Presentation by Juan M. Santos (University of Vigo, Spain) at the 1st World Summit of the Open Knowledge Society, Athens, 24-26 September 2008. Track: Knowledge, Learning, Education, Learning Technologies, and eLearning for the Knowledge Society.

Traditional search engines are not context-specific and offer limited efficiency in areas like online learning. Consequently, course materials can not be semantically analysed and LMS hide course contents. We need specialized brokers that automatically gather and integrate existing educational efforts. A broker is a knowledge base or expert system. Knowledge base is a repository of information collected and inferred by the broker. Technically, knowledge base consists of the Abox (facts) and Tbox (axioms). The broker is based on the ELEARNING-ONT ontology, defining the concepts and interrelations (course, educational service provider, educational platform, student) based on existing standards DC LOM, IMS ACCMO, CDH, IMS UP, IMS Accessibility for LIP etc (appreciations might be wrong). System as a Service-oriented Architecture (SOA).

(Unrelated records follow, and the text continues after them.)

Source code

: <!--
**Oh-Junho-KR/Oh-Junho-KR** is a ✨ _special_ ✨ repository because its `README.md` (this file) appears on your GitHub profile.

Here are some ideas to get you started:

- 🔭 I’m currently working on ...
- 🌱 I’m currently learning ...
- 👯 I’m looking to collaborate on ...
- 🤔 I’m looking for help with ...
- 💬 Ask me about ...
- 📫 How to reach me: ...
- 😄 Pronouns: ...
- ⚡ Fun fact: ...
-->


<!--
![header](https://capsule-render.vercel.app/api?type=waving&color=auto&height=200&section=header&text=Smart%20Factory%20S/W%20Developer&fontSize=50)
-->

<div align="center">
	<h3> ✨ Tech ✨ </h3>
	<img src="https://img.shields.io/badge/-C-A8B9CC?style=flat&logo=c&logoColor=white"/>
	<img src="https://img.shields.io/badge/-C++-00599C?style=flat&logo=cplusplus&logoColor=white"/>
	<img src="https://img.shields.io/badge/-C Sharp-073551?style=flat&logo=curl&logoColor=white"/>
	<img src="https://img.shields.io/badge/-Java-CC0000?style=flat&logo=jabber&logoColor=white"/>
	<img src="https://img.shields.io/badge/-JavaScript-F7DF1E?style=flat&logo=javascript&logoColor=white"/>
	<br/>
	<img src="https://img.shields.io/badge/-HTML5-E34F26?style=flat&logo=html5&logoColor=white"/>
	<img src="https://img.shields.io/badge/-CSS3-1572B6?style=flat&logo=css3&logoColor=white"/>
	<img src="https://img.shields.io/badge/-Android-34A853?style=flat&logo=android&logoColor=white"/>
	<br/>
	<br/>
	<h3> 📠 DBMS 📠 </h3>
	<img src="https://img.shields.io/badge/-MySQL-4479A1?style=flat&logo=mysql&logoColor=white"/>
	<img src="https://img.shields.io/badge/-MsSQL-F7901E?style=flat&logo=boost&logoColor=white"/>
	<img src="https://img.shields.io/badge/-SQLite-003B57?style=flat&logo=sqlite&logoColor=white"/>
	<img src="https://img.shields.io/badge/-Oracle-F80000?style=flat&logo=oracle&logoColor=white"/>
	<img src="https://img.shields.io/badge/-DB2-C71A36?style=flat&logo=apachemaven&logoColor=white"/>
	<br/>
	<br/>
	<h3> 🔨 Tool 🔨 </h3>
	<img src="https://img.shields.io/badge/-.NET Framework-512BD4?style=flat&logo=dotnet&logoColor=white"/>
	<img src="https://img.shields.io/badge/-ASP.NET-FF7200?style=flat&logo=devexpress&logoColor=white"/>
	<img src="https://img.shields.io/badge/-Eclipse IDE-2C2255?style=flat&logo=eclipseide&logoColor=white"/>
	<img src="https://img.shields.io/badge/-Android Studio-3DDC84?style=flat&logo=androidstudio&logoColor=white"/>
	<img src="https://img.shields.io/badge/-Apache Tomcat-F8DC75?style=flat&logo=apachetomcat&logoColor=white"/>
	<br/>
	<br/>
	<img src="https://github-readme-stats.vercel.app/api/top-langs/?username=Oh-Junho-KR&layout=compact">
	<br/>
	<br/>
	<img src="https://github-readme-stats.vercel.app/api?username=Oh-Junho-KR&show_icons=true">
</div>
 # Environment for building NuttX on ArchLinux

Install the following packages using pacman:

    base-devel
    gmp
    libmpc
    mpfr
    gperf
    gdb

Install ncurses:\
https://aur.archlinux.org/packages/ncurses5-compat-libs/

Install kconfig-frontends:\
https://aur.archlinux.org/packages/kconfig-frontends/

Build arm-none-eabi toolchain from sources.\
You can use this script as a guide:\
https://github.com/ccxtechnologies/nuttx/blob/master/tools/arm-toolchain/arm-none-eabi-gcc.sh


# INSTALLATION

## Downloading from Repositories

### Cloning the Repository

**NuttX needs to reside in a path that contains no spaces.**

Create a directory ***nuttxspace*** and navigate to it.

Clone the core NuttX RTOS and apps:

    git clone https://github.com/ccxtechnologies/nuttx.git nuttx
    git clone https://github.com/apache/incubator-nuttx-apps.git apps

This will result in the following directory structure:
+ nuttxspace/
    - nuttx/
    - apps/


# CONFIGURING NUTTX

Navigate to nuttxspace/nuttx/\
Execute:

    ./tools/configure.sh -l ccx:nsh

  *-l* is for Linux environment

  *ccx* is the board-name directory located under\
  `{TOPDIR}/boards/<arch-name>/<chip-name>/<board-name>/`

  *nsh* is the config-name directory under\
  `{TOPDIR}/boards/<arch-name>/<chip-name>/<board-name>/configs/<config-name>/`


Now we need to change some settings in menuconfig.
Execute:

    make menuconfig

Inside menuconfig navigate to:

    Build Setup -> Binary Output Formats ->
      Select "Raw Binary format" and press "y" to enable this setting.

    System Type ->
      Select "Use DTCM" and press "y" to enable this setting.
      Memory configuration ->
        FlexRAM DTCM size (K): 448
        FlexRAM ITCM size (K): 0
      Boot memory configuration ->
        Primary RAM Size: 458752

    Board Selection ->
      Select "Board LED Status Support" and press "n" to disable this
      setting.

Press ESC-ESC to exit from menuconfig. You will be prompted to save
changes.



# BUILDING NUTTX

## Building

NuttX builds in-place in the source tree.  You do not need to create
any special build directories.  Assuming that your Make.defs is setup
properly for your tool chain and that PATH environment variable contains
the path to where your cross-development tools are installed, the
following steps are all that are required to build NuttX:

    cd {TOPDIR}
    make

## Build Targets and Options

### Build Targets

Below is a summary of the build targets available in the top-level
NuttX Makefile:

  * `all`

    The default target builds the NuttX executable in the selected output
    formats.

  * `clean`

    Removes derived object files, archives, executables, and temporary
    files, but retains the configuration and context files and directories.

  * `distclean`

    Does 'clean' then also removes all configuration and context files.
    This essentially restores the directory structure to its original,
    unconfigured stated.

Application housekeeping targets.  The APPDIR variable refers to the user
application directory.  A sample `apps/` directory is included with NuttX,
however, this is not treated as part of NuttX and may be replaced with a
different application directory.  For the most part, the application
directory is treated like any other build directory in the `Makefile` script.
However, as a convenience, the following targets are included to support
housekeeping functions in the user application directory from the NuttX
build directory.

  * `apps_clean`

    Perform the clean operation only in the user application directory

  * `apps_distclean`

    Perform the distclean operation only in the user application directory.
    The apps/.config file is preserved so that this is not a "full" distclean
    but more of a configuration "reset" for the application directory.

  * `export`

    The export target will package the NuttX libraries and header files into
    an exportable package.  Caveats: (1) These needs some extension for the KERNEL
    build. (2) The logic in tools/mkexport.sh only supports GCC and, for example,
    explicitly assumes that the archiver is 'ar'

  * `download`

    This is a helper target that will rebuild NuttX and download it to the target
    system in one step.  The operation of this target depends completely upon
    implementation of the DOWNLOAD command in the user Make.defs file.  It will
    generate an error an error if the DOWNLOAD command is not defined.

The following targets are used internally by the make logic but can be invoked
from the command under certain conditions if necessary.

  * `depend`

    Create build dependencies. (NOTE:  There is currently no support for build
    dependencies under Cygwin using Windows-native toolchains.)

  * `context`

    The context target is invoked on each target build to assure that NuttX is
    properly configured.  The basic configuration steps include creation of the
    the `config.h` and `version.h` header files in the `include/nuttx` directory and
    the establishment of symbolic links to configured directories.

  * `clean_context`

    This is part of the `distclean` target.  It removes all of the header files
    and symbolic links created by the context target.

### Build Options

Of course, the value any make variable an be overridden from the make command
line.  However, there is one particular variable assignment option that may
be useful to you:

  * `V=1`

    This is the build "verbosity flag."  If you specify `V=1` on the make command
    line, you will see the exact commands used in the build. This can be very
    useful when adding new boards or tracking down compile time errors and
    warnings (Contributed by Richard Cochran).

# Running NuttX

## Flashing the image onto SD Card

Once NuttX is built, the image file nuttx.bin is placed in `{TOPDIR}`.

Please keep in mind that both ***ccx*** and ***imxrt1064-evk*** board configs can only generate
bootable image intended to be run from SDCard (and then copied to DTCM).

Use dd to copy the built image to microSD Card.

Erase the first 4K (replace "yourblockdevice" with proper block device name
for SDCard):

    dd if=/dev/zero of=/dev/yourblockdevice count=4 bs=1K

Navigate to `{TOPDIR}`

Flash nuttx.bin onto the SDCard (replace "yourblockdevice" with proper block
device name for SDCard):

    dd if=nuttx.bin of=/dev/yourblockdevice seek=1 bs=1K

Well thought and presented architecture (consisting of several layers and models), Java prototype has been implemented to prove that the identified models can be successfully implemented and used. Personalisation is a key features: For example, administrator can choose between different inference engines and several further components. The authors are now working on the implementation of a “real” brokerage system to publish courses from the three Galician region universities and some involved enterprises. The main problem the face is the lack of a standardized metadata model for the description of courses.

How can we embed a learning theory in the presented architecture? How hard would it be to implement a presentation layer that considers the learners context? The system is not meant for learning.

Intelligent Tutoring in the Semantic Web and Web 2.0 Environments

Friday, September 26th, 2008

Presentation by Vlado Glavinic at the 1st World Summit of the Open Knowledge Society, Athens, 24-26 September 2008. Track: Knowledge, Learning, Education, Learning Technologies, and eLearning for the Knowledge Society.

eLearning systems used to be very static (HTML), interactivity increased (ASP, JSP, PHP) and applications based on Service Oriented Architecture (J2EE, .NET, XML) arise. Semantic Web allows cooperative work among agents based on displaying relations among knowledge elements and inference rules on data (OWL, DAML). Web 2.0 focus on cooperation, sharing, and creativity. Both affect the conceptualization of any web-oriented knowledge-based system.

The tool (TEx-Sys) presented arose from an on-site version, to web-oriented version, and finally to a web service based version. Transformation of the intelligent tutoring to the new web generation faces some challenges: heterogeneity of users, information overload, interoperability between systems, heterogeneity of access devices. So we need a new pedagogical paradigm to address the new learning community: So TEx-Sys is transformed into a multi-agent system. Agents should adapt to each students, model a student profile (learning background, previous test results, capabilities, preferences, learning goals …), agents can suggest students a revision of previous lessons, an exercise, a related test. Agent have knowledge on the domain, teaching methods. Agents shall enable communication between users, form interest groups, support cooperative learning etc. System allows teachers to enrich teaching content with further resources, student to download students notes. Agents provide search to reduce information overload of students (based on the student profile). A module of the system allows the use of mobile devices: This allows easy, contextualized, and ubiquitous access to knowledge.

The presented work is a vision paper listing requirements for a suited intelligent tutoring system. A first prototype exists and needs to be adapted to the new web generation, to the new agent-based framework. The knowledge society aims at commercializing ideas of such intelligent systems. Intelligent Agent-based system are still not ready for commercialization;most systems are research prototypes.